On September 1, the AfD achieved a stunning second place in two state elections, taking 27.5 percent of the vote in Saxony, and 23.5 in Brandenburg. In Thuringia, which votes next on October 27, polls have the AfD neck-and-neck with the ruling hard-left Die Linke. The latter, successor to East Germany’s communist party, is petering out as the east’s homegrown political force. The AfD appears to be replacing it.

This is all the more remarkable because, while Die Linke once won voters with pragmatic problem-solving, the AfD has performed poorly in state legislatures and municipal governments. It has little to say on policy issues. Instead, it has been consumed with vicious public infighting, in which the party’s hardline “Wing” faction has swiftly been gaining ascendancy.

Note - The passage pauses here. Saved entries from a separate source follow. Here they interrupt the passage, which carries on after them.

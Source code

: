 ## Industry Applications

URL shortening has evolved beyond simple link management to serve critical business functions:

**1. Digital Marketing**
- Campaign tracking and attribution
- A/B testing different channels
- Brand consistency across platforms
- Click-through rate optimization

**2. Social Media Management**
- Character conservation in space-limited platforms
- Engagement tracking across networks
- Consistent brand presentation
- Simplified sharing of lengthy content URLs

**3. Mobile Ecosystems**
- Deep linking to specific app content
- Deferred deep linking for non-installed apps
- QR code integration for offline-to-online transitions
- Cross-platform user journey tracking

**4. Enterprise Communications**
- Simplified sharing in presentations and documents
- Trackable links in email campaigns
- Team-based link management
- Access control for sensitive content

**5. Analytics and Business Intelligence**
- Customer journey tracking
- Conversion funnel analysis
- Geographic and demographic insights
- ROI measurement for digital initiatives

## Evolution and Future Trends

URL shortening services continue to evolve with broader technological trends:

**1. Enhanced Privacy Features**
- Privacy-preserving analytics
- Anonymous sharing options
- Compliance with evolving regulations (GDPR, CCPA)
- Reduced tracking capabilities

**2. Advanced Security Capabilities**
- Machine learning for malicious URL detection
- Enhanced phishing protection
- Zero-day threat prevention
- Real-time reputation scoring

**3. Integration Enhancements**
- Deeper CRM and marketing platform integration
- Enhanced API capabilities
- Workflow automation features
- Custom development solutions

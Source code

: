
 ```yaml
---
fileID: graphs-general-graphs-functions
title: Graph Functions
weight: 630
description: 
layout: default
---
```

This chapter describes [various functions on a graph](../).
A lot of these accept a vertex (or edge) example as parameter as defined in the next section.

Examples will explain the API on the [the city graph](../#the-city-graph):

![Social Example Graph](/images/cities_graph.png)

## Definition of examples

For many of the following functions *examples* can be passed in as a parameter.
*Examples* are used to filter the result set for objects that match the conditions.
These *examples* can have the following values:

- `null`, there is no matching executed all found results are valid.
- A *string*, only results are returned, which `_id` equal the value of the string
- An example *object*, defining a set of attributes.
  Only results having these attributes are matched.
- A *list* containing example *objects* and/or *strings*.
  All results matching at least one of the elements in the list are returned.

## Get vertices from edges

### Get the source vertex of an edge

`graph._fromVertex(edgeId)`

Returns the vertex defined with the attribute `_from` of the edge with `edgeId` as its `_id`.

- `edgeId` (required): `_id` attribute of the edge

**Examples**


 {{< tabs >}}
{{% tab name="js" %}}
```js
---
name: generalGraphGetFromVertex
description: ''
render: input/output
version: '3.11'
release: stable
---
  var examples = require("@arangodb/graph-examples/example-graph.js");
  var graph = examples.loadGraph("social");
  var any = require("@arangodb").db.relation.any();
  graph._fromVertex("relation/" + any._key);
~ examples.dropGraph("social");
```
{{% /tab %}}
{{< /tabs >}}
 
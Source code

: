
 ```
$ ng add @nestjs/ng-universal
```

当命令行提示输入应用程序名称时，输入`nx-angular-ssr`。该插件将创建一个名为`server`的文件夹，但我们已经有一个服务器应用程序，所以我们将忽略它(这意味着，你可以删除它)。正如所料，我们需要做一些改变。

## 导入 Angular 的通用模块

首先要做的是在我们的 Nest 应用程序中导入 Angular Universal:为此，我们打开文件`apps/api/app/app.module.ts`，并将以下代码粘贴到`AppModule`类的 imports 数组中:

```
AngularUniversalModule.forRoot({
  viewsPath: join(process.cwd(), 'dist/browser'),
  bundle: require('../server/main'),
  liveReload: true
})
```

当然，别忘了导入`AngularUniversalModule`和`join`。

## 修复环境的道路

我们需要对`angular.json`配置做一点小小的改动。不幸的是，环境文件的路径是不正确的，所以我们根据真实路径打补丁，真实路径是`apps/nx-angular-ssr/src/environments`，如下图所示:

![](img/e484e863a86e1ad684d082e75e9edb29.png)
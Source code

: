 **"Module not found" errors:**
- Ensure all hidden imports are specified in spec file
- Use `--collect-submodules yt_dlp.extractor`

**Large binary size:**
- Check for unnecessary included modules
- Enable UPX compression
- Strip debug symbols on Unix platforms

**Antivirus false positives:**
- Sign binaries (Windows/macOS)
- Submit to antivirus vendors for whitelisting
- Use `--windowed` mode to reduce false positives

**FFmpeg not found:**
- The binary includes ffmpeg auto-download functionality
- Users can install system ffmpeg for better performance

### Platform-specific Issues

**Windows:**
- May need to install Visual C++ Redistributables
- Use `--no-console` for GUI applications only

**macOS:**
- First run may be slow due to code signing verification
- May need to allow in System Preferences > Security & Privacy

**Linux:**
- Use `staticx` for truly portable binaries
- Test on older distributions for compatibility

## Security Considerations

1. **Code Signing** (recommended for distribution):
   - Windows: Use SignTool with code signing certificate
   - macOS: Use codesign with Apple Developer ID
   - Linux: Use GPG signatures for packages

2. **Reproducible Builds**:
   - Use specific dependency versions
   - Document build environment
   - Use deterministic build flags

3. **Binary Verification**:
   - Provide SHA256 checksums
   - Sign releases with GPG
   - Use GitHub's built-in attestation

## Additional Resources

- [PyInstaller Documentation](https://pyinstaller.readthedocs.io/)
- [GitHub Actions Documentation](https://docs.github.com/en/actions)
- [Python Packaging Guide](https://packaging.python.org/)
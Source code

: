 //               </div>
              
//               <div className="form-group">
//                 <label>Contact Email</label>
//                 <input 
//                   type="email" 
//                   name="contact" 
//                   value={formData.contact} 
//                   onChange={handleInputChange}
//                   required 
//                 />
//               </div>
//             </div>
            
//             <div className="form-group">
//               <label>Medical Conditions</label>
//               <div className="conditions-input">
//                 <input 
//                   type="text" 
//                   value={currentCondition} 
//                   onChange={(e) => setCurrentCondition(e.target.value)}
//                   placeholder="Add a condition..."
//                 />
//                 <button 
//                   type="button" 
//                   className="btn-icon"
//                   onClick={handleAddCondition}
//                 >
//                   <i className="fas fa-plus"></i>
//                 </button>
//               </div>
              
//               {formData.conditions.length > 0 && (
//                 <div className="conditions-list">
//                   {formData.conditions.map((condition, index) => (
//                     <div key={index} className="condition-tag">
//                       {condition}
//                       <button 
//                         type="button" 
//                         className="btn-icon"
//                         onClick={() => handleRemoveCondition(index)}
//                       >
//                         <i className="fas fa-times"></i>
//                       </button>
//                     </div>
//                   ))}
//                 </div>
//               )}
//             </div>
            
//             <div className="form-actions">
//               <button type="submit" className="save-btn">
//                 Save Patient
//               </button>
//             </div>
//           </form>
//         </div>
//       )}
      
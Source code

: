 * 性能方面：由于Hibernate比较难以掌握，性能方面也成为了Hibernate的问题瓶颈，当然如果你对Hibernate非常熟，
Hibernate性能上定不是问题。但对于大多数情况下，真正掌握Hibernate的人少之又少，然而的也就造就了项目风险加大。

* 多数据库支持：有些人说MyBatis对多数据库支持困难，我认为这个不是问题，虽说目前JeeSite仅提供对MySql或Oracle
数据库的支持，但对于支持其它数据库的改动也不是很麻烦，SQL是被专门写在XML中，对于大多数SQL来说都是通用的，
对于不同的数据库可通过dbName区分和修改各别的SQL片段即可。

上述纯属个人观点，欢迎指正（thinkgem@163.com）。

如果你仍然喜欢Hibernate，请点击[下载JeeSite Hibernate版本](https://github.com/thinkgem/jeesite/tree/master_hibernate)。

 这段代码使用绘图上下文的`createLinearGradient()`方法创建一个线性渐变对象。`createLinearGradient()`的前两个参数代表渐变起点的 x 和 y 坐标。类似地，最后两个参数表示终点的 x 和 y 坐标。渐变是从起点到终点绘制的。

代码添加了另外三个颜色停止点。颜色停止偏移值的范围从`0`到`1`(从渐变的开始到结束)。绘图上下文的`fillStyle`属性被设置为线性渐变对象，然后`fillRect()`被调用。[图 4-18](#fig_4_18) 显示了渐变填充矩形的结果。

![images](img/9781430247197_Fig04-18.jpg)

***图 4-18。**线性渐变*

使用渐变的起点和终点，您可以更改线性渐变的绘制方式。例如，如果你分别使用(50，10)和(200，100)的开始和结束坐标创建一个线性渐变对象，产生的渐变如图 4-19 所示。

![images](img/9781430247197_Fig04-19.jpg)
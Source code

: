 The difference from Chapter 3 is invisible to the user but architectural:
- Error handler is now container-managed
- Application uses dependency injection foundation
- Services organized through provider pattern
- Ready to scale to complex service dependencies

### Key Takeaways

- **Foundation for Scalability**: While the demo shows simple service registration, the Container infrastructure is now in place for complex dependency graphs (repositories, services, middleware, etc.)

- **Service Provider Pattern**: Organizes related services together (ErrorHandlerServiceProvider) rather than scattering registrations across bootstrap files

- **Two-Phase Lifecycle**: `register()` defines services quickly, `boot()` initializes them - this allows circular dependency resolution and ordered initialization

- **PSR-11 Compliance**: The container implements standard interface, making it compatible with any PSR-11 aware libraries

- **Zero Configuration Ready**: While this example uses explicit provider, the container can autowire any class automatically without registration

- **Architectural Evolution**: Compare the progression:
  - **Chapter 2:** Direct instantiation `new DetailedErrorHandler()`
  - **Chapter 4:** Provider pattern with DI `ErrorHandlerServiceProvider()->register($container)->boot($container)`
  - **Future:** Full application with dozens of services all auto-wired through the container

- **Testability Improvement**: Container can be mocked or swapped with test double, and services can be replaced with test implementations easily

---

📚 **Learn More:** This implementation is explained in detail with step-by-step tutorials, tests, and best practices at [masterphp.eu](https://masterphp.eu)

Andreas Kalbitz, one of Wing’s leaders, has longstanding connections to rightwing extremists, identitarians, and neo-Nazis at home and abroad. Björn Höcke, the AfD’s top man in Thuringia and one of its main ideologues, told a nationalist meeting last year: “The question for us today, dear friends, is not [to be] hammer or anvil, but sheep or wolf. And I, dear friends, say we decide: wolf.” Many Germans would recognize this as an allusion to a famous quote from Adolf Hitler’s propaganda minister Joseph Goebbels: “We come not as friends, nor as neutrals. We come as enemies! We come like the wolf who breaks into the herd!”

What makes a quarter of east Germans vote for such a party? Not the economy: Data as well as opinion surveys show that the east-west gap is closing. Not immigration: the uncontrolled influx of migrants has long stopped, and of the one million who were admitted in 2015, most were settled in the western states.

The causes of eastern alienation go deeper, and some deserve more empathy than they are getting. Easterners are more likely to say that west Germans are too dominant in politics and business, and that they feel like second class citizens.

Many older, less educated or skilled easterners felt left behind by the millions who moved westwards after reunification in search of better lives — or condescended to by the westerners who moved eastward to close down factories and take over the running of institutions. More than a few felt Syrian migrants in 2015 were given a warmer reception than they had received in 1989. And many worry that accelerating social change will change their lives for the worse.

But there are darker reasons, too. East Germans express greater skepticism of liberal democracy and market capitalism. Exit polls in Saxony showed nearly three-quarters of respondents voted for the AfD because of their ideas, not despite them.

At this point, the AfD stands fully revealed as a radically authoritarian party bent on nothing less than regime change. A vote for it is a protest vote only in the sense that the AfD is a party of protest against liberal democracy and an open society. German democrats of all political shades must urgently address the legitimate concerns of their eastern fellow citizens. But it is also time for all German voters to realize the wolves are at the door.